Okay let me preface this by saying I KNOW my parents both made many, many sacrifices for me….and still do….but you gotta think about why we are in the position we are in……
My parents both came from relatively well off backgrounds. They didn’t have to want for much growing up. Both of their fathers were dentists. They grew up in the middle of the civil rights era, but they didn’t have to worry about where their meals were going to come from.
Then they got married and had us. And well…..they made a series of questionable decisions in their lives. They aren’t good with money. They’ve struggled financially for their entire adult lives.
Now I’m an adult and I’m a student and I’m struggling and I feel like I’m STUCK in a perpetual cycle of brokeness and I gotta tell you I’m NOT content with it in the least!
Alot of my classmates can call on their parents or other family members to help them out. I’ve been EXTREMELY fortunate to have good friends who have helped me, because I’m really not getting much from my parents. I really don’t like throwing blame around, because hey, the bottom line is that if I were the best student I could be, I’d not have to be dependent on anyone. But the fact of the matter is, I can’t breath right now.
I can’t afford to live….I can’t afford to eat…I can’t afford anything right now. If there WERE a girl I liked and wanted to start to date seriously, I couldn’t. I owe money everywhere. My phone is about to be turned off. I’ll probably be evicted in January. Everything is coming to a head and spiraling out of control and I feel like there is NO way out of this vacuum.
I can’t give up, but at the same time my options are bleak. I can join the armed forces. I can’t really see any other viable option at this point.
I wish I had the options my parents had. I like to think I would have made some wiser decisions. As it stands right now, I’m a child of their consequences. I think that’s what bothers me the most.
I don’t know man…I’m really at a loss right now. I told my sister in a conversation earlier that I’ll find a way out of this mess…..but honestly….I can’t see it……
November 25th, 2007 at 1:02 am
Calvin, I’m sorry to read that you are having hard times. I kinda know how you feel about your parents, at least about my dad. My mom has definitely been there for me financially more than my dad has.

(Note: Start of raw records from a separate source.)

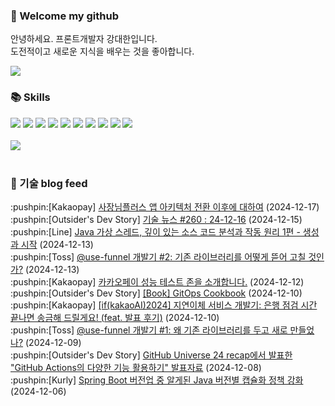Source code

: ### 👋 Welcome my github

안녕하세요. 프론트개발자 강대한입니다.
<br>
도전적이고 새로운 지식을 배우는 것을 좋아합니다.

<!--
![header](https://capsule-render.vercel.app/api?type=Waving&color=auto&height=300&section=header&text=Welcome&fontAlignY=40&desc=KangDaeHan%20github%20&descSize=20&descAlignY=55&animation=fadeIn&fontSize=90)

**KangDaeHan/KangDaeHan** is a ✨ _special_ ✨ repository because its `README.md` (this file) appears on your GitHub profile.

Here are some ideas to get you started:

- 🔭 I’m currently working on ...
- 🌱 I’m currently learning ...
- 👯 I’m looking to collaborate on ...
- 🤔 I’m looking for help with ...
- 💬 Ask me about ...
- 📫 How to reach me: ...
- 😄 Pronouns: ...
- ⚡ Fun fact: ...
-->

<a href="https://twinfamily.github.io" target="_blank"><img src="https://img.shields.io/badge/Blog-121D33?style=flat-square&logo=blogger&logoColor=ffffff"/></a>

### :books: Skills
<a href="#" target="_blank"><img src="https://img.shields.io/badge/React-61DAFB?style=flat-square&logo=react&logoColor=ffffff"/></a>
<a href="#" target="_blank"><img src="https://img.shields.io/badge/Html5-E34F26?style=flat-square&logo=html5&logoColor=ffffff"/></a>
<a href="#" target="_blank"><img src="https://img.shields.io/badge/Javascript-F7DF1E?style=flat-square&logo=javascript&logoColor=ffffff"/></a>
<a href="#" target="_blank"><img src="https://img.shields.io/badge/Cssmodules-000000?style=flat-square&logo=cssmodules&logoColor=ffffff"/></a>
<a href="#" target="_blank"><img src="https://img.shields.io/badge/Node.js-339933?style=flat-square&logo=nodedotjs&logoColor=ffffff"/></a>
<a href="#" target="_blank"><img src="https://img.shields.io/badge/Typescript-3178C6?style=flat-square&logo=typescript&logoColor=ffffff"/></a>
<a href="#" target="_blank"><img src="https://img.shields.io/badge/Git-F05032?style=flat-square&logo=git&logoColor=ffffff"/></a>
<a href="#" target="_blank"><img src="https://img.shields.io/badge/Gitlab-FC6D26?style=flat-square&logo=gitlab&logoColor=ffffff"/></a>
<a href="#" target="_blank"><img src="https://img.shields.io/badge/Webpack-8DD6F9?style=flat-square&logo=webpack&logoColor=ffffff"/></a>
<a href="#" target="_blank"><img src="https://img.shields.io/badge/Vite-646CFF?style=flat-square&logo=vite&logoColor=ffffff"/></a>
<br><br>
<img src="https://github-readme-stats.vercel.app/api/top-langs/?username=KangDaeHan&layout=compact">
<br><br>
### :round_pushpin: 기술 blog feed
<!-- BLOG-POST-LIST:START --><div>:pushpin:[Kakaopay] <a target="_blank" href="https://tech.kakaopay.com/post/ifkakao2024-architecture-migration-for-ceo-app/">사장님플러스 앱 아키텍처 전환 이후에 대하여</a> (2024-12-17)</div><div>:pushpin:[Outsider's Dev Story] <a target="_blank" href="https://blog.outsider.ne.kr/1746">기술 뉴스 #260 : 24-12-16</a> (2024-12-15)</div><div>:pushpin:[Line] <a target="_blank" href="https://techblog.lycorp.co.jp/ko/about-java-virtual-thread-1">Java 가상 스레드, 깊이 있는 소스 코드 분석과 작동 원리 1편 - 생성과 시작</a> (2024-12-13)</div><div>:pushpin:[Toss] <a target="_blank" href="https://toss.tech/article/use-funnel-2">@use-funnel 개발기 #2: 기존 라이브러리를 어떻게 뜯어 고칠 것인가?</a> (2024-12-13)</div><div>:pushpin:[Kakaopay] <a target="_blank" href="https://tech.kakaopay.com/post/perftest_zone/">카카오페이 성능 테스트 존을 소개합니다.</a> (2024-12-12)</div><div>:pushpin:[Outsider's Dev Story] <a target="_blank" href="https://blog.outsider.ne.kr/1745">[Book] GitOps Cookbook</a> (2024-12-10)</div><div>:pushpin:[Kakaopay] <a target="_blank" href="https://tech.kakaopay.com/post/ifkakao2024-delayed-transfer/">[if&lpar;kakaoAI&rpar;2024] 지연이체 서비스 개발기: 은행 점검 시간 끝나면 송금해 드릴게요! &lpar;feat. 발표 후기&rpar;</a> (2024-12-10)</div><div>:pushpin:[Toss] <a target="_blank" href="https://toss.tech/article/use-funnel-1">@use-funnel 개발기 #1: 왜 기존 라이브러리를 두고 새로 만들었나?</a> (2024-12-09)</div><div>:pushpin:[Outsider's Dev Story] <a target="_blank" href="https://blog.outsider.ne.kr/1744">GitHub Universe 24 recap에서 발표한 &quot;GitHub Actions의 다양한 기능 활용하기&quot; 발표자료</a> (2024-12-08)</div><div>:pushpin:[Kurly] <a target="_blank" href="http://thefarmersfront.github.io/blog/75-java-module-with-gson-serialization/">Spring Boot 버전업 중 알게된 Java 버전별 캡슐화 정책 강화</a> (2024-12-06)</div><!-- BLOG-POST-LIST:END -->

<!-- ![Anurag's GitHub stats](https://github-readme-stats.vercel.app/api?username=KangDaeHan&show_icons=true&theme=radical) -->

Calvin stay strong. I will keep you in my thoughts and prayers. *hugs*
November 28th, 2007 at 2:22 pm
Whatever you need man, if I have it to give.
April 14th, 2008 at 7:53 am
You know, they say we spend the rest of our lives trying to overcome our childhood. My mother is also very frivilous with money and it’s what I knew growing up as a child. So I too wasted money like the morning sun, until about a year ago. I realized I had to change if I wanted to break the cycle for myself and my daugther, for me it led to filing bankruptcy at 27, $60,000 worth of debt will do that to you.
Sometimes we have to make tough decisions if we want a change, and it’s a daily struggle mentally everyday not to fall back into that old cycle but the key is to actually LEARN from one’s mistakes and do better the second time around.
You WILL be okay, things WILL get better but only if you embrace the necessary changes you need to better position. Good luck and keep your head up!!